Copy Desk Cookoff: ‘Hot-Dog-Bean’

All families have strange food traditions; however, I never saw the food my dad made for dinner as anything but normal. Until about two months ago, I was under the impression that everyone in America had, at least once, partaken in a bowl of Hot-Dog-Bean.

I had somehow managed to live two full decades without realizing that Hot-Dog-Bean was an aberration. I was rattling off ideas of what to cook my boyfriend for dinner and these three simple words slipped out of my mouth — suddenly the most pressing issue was not what we should be eating but what the hell was Hot-Dog-Bean.

Hot-Dog-Bean probably either means a lot of things to a lot of people or nothing at all to everyone but me (I suspect the latter is the case).
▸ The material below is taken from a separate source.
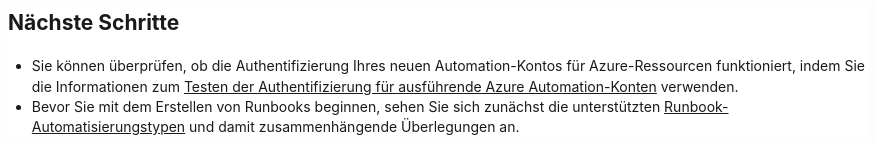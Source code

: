 ## <a name="next-steps"></a>Nächste Schritte
* Sie können überprüfen, ob die Authentifizierung Ihres neuen Automation-Kontos für Azure-Ressourcen funktioniert, indem Sie die Informationen zum [Testen der Authentifizierung für ausführende Azure Automation-Konten](automation-verify-runas-authentication.md) verwenden.
* Bevor Sie mit dem Erstellen von Runbooks beginnen, sehen Sie sich zunächst die unterstützten [Runbook-Automatisierungstypen](automation-runbook-types.md) und damit zusammenhängende Überlegungen an.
Basically the ingredients are all in the name: hot dogs and baked beans, but the most important part is what’s not listed — chopped meat.

You cook the chopped meat first, then just mush all the other ingredients together until it’s all warm and goopy. I’m not sure why this became a household tradition (because my mother’s Italian heritage effectively barred my father from the kitchen), but I know it probably went on for far too long. I mean there probably isn’t one aspect of this meal that’s actually healthy for you (unless you’re an old-timey hobo, in which case you probably have much more pressing health concerns).

I know the combination of beans and hot dogs is not that disorienting for most people. There are even cans of food such as Van Camp’s “Beanee Weenee,” so I suppose much of the weirdness comes from the chopped meat. According to my father’s semi-mythical account of Hot-Dog-Bean’s hazy origins, my grandmother was making this for dinner and didn’t have enough hot dogs to feed the whole family so she added chopped meat. My father said, “That’s when the star was born.”

I’ve been making this a lot recently (mostly because it’s cheap), and I’ve realized that strange family food habits really become apparent in college.